必死で考えた結果を、とりあえず口にした。
「相手がいることですか?」
「そう。話術が成立するには、それを受け止める相手が必要だ」
まさかの一発正解だった!
ジェレンス先生はわずかに眼をひらくと、わたしに指摘した。
「魔力覆い、解けてるぞ」
「えっ」
気がつかなかった……というか、完全に意識から飛んでた!
「思考に集中したんだろ。展開し直せ」
「はい」
「で、話術でなにを狙うかだ。おまえに色気があったら魔性の女路線だったんだが……」
色気がないといわれた。知ってる。知ってるけどイラッとするのは許してほしい。べつに色気があるという評価がほしいわけではなく、上から目線で勝手に評価されるのがイラつくのである。
知ったこっちゃねーわ、放っといてくれ。
「今あるものを活かす方向で考えるしかねぇな。おまえの場合、愛嬌はあるし、雰囲気を察する力もある。会話の能力も、まぁ高い方だろう」
えっ、そうなの? 一般レベルじゃないの?
なぜか頭の中にウィブル先生が登場して、魔法使いって、まともに会話できないのが多いのよね〜、とつぶやいた。
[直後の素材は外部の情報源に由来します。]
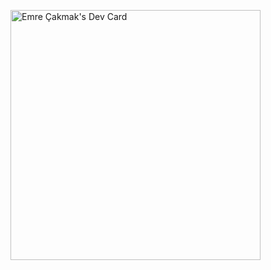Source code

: 
<a href="https://app.daily.dev/cakmak"><img src="https://api.daily.dev/devcards/7008d1427f75494b8c82f1498e0cd769.png?r=k44" width="400" alt="Emre Çakmak's Dev Card"/></a>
そんな話を聞いた覚えはないので、以前の会話からの連想だけど……なんか、そうなんだろうなという謎の納得が心に満ちてしまったよ。
勝手に納得しているわたしに向かって、ジェレンス先生は宣告した。
「おまえが話術で意識して演出すべきは『守ってあげたい、けなげな少女』路線だ」
……なんて?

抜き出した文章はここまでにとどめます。